Data items
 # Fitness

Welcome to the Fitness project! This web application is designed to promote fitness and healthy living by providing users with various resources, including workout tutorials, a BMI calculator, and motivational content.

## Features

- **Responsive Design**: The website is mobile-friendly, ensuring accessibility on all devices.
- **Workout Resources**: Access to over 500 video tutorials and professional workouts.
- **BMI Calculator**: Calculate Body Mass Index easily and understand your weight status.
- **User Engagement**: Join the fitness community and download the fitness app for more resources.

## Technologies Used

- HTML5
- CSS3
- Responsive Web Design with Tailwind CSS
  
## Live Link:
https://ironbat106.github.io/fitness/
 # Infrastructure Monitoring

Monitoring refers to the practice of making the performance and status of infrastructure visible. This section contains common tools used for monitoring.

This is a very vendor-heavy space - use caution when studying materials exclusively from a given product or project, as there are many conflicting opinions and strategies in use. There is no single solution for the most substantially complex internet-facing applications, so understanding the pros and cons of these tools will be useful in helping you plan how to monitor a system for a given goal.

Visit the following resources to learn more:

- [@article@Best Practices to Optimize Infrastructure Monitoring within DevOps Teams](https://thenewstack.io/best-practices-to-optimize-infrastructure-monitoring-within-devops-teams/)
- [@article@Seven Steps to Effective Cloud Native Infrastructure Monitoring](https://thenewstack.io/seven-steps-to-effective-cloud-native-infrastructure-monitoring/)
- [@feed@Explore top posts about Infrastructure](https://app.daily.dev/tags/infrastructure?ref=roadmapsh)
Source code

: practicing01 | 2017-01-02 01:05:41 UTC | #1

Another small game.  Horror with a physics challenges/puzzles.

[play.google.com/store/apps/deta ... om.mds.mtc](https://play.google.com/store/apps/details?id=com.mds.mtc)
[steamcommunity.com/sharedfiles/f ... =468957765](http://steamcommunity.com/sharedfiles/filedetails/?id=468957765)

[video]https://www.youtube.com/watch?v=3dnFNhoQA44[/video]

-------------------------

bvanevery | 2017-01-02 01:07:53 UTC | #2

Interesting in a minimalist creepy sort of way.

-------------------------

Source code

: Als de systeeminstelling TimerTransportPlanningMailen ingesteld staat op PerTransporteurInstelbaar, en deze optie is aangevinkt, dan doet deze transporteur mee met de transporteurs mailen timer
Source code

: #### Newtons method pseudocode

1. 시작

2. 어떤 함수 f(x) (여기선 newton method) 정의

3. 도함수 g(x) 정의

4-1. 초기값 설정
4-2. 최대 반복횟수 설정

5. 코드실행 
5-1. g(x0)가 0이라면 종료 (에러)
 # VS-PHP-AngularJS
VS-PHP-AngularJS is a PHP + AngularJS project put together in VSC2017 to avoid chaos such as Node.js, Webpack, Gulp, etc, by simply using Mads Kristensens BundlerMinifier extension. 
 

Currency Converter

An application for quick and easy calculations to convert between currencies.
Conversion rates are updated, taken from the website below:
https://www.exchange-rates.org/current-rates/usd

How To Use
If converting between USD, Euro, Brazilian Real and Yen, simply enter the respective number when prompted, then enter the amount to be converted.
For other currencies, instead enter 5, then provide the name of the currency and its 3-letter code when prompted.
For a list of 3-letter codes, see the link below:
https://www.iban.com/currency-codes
--
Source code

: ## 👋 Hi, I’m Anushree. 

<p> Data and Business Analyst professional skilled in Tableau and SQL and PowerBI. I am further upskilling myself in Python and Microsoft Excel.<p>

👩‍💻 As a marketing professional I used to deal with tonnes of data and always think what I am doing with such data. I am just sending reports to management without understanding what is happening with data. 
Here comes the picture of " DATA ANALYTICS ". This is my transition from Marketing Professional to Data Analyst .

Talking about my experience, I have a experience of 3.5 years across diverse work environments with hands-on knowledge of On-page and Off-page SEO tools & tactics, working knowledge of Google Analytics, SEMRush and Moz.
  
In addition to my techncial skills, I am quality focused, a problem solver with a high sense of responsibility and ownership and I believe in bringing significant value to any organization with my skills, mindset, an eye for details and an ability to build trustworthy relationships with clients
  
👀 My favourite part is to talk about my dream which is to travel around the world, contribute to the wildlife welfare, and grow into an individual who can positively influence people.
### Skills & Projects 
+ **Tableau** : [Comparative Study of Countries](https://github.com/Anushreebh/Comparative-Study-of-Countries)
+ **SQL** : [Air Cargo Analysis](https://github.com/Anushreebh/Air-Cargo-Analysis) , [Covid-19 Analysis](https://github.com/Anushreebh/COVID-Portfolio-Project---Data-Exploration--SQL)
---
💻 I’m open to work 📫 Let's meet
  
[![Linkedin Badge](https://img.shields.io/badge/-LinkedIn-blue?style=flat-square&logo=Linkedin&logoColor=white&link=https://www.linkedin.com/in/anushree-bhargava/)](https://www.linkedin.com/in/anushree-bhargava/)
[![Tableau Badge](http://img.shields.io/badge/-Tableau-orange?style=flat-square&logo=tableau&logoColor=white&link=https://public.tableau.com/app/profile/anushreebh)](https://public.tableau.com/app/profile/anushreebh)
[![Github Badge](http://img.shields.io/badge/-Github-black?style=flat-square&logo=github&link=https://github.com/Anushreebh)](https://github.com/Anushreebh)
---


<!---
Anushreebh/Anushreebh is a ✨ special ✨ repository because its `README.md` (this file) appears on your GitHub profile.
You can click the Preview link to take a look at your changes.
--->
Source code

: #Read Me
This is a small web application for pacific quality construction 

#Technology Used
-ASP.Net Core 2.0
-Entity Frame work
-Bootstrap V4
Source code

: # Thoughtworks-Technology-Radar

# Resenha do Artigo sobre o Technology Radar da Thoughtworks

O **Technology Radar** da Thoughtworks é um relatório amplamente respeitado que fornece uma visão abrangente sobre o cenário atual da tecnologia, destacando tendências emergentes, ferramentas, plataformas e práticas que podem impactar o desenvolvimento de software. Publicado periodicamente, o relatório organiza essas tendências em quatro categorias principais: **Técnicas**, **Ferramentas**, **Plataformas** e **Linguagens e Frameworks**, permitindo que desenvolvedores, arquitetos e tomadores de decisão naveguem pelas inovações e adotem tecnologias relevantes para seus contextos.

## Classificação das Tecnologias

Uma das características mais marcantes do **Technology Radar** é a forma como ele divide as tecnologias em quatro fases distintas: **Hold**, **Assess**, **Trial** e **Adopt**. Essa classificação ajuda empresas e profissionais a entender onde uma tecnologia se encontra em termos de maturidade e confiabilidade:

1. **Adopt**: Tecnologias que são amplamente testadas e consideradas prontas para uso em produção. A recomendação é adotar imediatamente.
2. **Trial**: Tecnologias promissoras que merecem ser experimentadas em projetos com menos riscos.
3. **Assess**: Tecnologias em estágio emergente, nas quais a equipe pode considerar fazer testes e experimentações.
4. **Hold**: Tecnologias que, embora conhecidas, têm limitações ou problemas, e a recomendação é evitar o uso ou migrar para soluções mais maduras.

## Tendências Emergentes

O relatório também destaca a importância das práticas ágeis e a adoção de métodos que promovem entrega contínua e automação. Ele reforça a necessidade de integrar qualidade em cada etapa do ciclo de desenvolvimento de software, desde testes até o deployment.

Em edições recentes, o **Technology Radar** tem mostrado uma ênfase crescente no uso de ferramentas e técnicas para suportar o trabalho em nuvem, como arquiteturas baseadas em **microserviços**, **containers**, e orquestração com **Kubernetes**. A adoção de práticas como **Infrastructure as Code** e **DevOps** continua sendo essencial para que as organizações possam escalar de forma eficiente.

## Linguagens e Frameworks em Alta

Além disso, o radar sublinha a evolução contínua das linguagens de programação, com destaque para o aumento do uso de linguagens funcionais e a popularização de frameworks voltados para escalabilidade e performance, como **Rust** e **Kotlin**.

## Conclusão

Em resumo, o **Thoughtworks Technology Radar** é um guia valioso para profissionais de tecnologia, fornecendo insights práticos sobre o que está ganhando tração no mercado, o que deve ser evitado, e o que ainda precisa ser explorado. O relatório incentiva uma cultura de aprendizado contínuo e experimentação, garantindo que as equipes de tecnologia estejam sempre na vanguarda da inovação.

● **Exercise requirements**: The required output is the stretch of entries above from the line containing "Além disso, o" through the line containing "Em resumo, o", reproduced exactly.

● **Response area**:
Além disso, o radar sublinha a evolução contínua das linguagens de programação, com destaque para o aumento do uso de linguagens funcionais e a popularização de frameworks voltados para escalabilidade e performance, como **Rust** e **Kotlin**.

## Conclusão

Em resumo, o **Thoughtworks Technology Radar** é um guia valioso para profissionais de tecnologia, fornecendo insights práticos sobre o que está ganhando tração no mercado, o que deve ser evitado, e o que ainda precisa ser explorado. O relatório incentiva uma cultura de aprendizado contínuo e experimentação, garantindo que as equipes de tecnologia estejam sempre na vanguarda da inovação.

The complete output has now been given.